Data for this task -
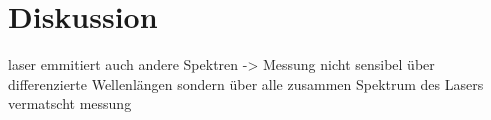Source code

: 


\section{Diskussion}
\label{sec:Diskussion}


laser emmitiert auch andere Spektren -> Messung nicht sensibel über differenzierte Wellenlängen sondern über alle zusammen
Spektrum des Lasers vermatscht messung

Goal of the exercise - Go line by line through the material above and return each one that includes "Diskussion".

Answer below -
\section{Diskussion}
\label{sec:Diskussion}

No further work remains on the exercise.